Extracted records START
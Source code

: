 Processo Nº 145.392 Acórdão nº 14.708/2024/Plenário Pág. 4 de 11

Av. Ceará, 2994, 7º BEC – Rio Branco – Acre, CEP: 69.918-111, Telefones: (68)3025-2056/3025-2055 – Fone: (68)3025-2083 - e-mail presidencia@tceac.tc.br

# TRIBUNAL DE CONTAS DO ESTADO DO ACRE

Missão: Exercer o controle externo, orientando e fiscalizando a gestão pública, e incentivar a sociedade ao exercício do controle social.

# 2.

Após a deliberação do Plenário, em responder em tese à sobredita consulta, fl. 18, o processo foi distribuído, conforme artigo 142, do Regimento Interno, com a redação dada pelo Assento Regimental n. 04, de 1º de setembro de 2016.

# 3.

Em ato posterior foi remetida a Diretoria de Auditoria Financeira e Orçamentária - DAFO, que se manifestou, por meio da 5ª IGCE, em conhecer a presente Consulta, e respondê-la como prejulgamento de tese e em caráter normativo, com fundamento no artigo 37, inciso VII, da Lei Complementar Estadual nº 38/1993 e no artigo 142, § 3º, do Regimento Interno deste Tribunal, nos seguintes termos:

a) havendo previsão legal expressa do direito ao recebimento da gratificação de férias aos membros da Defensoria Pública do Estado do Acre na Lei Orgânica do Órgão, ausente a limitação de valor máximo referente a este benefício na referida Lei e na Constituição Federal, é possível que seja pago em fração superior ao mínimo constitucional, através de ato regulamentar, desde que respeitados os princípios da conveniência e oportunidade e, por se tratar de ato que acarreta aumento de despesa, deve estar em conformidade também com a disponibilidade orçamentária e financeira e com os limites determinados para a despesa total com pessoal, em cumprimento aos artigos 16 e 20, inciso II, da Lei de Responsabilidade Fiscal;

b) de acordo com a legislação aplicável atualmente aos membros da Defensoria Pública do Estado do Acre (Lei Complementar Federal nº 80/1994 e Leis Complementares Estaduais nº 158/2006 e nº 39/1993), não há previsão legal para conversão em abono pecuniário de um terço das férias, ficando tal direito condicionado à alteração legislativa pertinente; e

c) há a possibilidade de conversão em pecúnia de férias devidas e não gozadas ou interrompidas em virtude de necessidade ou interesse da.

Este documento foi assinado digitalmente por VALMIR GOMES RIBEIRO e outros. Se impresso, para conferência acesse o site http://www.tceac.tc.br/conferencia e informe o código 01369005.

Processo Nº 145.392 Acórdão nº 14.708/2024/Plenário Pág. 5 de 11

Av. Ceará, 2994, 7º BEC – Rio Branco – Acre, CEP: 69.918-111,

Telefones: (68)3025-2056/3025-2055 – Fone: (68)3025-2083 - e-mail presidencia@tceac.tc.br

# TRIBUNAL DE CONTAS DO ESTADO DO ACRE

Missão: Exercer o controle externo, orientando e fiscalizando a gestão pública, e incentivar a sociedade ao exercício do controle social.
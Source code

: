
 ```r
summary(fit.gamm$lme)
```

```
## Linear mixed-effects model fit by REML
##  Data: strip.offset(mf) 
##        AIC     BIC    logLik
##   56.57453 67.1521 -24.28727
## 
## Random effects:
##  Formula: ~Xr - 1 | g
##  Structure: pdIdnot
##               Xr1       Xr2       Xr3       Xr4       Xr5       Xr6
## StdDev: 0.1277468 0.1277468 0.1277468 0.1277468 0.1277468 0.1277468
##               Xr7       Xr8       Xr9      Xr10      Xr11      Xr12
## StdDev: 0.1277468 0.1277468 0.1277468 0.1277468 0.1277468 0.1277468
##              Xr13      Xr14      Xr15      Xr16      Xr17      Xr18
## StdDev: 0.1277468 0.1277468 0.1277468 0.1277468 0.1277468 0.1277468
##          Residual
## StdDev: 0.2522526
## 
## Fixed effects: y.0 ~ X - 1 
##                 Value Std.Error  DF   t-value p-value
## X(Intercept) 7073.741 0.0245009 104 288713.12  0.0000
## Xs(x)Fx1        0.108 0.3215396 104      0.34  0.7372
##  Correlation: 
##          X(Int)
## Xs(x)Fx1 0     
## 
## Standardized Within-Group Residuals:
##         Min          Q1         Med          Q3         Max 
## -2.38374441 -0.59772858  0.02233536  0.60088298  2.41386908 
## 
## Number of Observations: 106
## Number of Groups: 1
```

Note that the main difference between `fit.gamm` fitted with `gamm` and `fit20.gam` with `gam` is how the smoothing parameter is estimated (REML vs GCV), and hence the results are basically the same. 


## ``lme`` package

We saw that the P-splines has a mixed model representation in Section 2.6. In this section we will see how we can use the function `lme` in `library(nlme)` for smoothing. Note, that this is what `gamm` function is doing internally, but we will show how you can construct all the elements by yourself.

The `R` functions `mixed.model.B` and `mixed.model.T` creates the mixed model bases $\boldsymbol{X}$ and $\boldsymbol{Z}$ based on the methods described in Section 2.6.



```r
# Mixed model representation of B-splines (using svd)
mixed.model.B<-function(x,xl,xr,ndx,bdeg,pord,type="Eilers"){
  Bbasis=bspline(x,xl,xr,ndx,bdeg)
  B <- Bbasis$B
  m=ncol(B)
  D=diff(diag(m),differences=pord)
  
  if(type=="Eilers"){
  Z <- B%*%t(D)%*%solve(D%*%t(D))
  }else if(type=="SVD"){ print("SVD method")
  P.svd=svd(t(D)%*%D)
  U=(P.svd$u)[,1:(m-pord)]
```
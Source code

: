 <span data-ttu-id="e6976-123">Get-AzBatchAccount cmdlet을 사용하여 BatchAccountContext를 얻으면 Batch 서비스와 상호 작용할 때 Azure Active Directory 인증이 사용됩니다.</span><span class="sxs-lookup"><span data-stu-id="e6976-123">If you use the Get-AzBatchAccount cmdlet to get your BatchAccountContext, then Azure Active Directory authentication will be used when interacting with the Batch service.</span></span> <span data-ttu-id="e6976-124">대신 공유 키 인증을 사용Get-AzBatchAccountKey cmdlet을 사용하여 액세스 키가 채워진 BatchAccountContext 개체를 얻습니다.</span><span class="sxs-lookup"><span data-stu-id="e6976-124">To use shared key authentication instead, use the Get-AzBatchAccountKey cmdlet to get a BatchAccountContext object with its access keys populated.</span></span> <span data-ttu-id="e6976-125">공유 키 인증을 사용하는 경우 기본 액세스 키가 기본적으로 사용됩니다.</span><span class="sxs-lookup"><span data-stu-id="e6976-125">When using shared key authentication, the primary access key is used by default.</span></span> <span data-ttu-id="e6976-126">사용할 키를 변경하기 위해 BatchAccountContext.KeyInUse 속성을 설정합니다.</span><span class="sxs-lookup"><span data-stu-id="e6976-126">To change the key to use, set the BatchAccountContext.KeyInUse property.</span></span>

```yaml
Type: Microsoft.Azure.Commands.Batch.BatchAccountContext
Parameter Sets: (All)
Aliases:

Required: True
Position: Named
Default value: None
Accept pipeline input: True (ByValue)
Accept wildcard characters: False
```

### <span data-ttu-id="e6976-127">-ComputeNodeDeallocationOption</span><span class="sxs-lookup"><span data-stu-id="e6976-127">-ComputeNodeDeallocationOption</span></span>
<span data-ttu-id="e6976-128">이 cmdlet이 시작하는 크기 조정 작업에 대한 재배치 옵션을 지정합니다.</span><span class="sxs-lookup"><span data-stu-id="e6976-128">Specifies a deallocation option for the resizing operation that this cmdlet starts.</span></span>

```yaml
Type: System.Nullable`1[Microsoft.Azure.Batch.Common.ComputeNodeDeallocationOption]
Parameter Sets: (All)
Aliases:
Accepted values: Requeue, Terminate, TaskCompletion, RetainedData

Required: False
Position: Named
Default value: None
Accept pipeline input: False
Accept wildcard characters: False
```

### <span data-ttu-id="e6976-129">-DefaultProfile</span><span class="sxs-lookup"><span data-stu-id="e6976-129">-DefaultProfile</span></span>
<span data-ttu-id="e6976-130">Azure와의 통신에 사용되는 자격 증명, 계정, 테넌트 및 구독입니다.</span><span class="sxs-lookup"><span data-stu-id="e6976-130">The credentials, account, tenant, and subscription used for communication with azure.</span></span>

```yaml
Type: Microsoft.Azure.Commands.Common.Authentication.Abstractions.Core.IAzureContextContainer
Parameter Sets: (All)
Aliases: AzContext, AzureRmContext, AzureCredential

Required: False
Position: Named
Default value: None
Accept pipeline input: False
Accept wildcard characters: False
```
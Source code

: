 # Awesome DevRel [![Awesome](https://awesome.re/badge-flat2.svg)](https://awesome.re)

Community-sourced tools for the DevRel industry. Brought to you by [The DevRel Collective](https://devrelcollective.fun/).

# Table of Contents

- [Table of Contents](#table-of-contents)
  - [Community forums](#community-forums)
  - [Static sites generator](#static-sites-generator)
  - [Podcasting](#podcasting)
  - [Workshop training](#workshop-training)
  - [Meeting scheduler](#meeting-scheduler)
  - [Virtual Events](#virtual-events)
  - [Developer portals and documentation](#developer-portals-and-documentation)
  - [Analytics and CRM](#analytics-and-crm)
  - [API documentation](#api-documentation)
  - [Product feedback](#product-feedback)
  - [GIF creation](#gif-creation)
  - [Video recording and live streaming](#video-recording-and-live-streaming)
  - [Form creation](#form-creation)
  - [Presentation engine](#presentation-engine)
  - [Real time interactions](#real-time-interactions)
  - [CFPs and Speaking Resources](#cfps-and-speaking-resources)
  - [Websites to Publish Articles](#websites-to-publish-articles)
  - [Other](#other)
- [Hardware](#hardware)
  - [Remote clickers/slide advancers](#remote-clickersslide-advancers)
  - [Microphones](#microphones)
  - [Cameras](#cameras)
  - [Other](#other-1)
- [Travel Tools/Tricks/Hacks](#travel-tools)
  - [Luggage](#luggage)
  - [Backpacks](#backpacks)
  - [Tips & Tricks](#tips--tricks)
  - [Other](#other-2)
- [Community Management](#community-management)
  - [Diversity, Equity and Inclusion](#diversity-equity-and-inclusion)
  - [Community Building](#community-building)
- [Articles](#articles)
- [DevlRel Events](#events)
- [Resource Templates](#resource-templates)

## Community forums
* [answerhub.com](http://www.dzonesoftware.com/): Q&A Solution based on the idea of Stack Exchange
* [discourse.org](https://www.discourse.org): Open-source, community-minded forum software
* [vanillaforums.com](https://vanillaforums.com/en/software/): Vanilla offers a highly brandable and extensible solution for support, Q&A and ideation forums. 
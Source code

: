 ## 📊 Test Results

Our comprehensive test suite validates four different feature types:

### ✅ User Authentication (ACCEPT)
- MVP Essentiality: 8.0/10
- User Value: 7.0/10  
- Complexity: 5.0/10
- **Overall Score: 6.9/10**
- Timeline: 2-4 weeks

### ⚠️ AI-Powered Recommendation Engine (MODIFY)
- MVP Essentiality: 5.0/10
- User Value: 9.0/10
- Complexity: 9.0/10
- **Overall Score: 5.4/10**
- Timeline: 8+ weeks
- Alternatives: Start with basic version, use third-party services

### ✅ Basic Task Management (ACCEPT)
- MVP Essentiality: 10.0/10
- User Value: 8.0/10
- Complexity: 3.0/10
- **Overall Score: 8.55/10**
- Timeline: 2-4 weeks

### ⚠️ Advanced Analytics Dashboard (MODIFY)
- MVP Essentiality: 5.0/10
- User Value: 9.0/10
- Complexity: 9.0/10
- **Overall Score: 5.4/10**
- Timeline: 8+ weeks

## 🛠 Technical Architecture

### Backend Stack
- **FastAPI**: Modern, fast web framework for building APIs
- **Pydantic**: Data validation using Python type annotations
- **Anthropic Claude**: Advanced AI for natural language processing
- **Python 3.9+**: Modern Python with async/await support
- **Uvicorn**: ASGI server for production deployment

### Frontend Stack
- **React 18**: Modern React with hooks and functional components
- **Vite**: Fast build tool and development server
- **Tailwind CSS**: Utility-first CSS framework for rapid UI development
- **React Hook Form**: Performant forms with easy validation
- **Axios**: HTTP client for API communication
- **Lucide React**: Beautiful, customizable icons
Extracted records END
_Problem to work on_. In the entries above, find the line with "- **Overall Score: 8.55/10**" and the line with "- **Pydantic**: Data", then restate word for word both of them and every line between, with nothing more.

_Result of the exercise_.
- **Overall Score: 8.55/10**
- Timeline: 2-4 weeks

### ⚠️ Advanced Analytics Dashboard (MODIFY)
- MVP Essentiality: 5.0/10
- User Value: 9.0/10
- Complexity: 9.0/10
- **Overall Score: 5.4/10**
- Timeline: 8+ weeks

## 🛠 Technical Architecture

### Backend Stack
- **FastAPI**: Modern, fast web framework for building APIs
- **Pydantic**: Data validation using Python type annotations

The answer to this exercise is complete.